### What is required
In the listing below, find each line containing "label" and report it.
··· Records
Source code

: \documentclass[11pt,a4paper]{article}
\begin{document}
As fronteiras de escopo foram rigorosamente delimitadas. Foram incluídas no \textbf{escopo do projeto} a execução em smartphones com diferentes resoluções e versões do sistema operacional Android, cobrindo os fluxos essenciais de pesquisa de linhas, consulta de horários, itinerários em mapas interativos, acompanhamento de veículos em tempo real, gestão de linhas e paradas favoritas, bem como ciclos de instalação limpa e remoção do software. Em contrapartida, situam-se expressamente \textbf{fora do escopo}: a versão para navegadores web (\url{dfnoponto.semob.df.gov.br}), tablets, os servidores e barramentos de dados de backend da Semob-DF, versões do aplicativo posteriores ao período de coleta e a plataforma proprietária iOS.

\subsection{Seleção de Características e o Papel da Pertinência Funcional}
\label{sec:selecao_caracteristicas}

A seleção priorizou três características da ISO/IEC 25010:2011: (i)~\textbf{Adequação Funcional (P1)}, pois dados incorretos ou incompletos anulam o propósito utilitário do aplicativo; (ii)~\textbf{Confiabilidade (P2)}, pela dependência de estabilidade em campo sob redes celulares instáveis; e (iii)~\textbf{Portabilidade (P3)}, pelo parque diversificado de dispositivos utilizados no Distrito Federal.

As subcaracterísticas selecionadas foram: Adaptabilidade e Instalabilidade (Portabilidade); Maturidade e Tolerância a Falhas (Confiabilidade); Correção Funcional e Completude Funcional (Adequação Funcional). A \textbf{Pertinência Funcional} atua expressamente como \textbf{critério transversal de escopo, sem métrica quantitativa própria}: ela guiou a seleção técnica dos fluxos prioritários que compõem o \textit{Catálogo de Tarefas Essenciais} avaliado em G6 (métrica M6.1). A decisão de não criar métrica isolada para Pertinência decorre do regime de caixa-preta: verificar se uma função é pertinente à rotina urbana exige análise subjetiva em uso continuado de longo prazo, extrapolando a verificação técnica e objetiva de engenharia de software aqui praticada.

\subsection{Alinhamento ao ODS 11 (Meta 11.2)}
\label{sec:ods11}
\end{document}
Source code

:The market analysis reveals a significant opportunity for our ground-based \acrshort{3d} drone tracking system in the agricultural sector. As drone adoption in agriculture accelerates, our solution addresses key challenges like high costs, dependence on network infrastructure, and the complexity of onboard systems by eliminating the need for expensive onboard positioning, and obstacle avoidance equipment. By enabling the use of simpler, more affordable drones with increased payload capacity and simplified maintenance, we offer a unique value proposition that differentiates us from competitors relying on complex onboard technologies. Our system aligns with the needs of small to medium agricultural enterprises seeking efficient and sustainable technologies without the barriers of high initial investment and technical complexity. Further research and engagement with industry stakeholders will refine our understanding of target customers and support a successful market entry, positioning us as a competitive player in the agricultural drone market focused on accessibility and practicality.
······
### Response to this task
\label{sec:selecao_caracteristicas}
\label{sec:ods11}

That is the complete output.